— Try it —
For each line of the listing below that contains the string "자동으로", copy the line.

■ ■ ■ ■ ■ ■ ■

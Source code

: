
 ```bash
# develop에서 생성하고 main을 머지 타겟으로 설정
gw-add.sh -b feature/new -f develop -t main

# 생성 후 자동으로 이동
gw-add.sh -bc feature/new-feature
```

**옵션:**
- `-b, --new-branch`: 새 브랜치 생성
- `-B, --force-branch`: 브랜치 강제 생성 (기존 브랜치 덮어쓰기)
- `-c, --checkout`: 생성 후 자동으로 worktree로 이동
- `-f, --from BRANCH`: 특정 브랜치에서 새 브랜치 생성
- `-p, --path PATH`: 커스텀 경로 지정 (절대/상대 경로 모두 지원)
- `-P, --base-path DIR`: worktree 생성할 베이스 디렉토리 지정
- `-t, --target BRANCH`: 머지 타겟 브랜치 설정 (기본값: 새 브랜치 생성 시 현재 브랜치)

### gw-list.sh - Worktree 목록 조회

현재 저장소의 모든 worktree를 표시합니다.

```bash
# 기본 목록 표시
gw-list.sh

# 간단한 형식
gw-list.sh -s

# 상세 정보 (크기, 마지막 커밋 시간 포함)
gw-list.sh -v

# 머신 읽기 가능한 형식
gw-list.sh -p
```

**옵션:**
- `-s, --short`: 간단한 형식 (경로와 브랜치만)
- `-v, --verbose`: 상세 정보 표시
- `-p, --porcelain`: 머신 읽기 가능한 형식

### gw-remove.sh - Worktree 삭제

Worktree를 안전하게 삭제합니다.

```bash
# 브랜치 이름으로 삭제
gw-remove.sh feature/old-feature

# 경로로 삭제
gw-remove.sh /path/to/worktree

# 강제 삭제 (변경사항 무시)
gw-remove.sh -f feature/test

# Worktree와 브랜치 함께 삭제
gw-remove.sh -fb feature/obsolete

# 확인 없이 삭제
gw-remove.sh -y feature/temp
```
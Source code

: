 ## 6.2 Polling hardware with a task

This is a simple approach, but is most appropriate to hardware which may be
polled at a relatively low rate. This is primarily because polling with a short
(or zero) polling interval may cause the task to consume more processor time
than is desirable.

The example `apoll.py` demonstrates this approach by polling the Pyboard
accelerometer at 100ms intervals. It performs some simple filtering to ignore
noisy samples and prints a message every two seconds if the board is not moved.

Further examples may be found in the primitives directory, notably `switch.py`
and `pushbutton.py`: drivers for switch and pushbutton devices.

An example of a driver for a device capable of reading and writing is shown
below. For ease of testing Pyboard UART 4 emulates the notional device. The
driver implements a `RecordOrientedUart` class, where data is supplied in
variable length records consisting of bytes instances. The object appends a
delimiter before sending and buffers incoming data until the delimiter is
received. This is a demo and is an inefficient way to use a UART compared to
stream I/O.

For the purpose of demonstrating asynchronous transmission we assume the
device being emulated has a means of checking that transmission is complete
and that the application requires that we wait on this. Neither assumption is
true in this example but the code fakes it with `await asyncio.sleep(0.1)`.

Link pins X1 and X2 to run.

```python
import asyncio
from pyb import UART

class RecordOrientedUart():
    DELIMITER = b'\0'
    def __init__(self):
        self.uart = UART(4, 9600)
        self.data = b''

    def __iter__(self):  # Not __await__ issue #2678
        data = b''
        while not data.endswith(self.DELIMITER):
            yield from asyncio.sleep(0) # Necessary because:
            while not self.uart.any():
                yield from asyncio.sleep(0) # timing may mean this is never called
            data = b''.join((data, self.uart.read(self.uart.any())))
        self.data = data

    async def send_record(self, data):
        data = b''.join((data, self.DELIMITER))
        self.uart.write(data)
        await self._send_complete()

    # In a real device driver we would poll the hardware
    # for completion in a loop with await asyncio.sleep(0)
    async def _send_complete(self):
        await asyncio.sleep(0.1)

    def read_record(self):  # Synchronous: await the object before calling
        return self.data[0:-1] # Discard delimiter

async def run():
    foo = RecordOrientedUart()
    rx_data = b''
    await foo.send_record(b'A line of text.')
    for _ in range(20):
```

■ ■ ■ ■ ■ ■ ■

— Answer section —
# 생성 후 자동으로 이동
- `-c, --checkout`: 생성 후 자동으로 worktree로 이동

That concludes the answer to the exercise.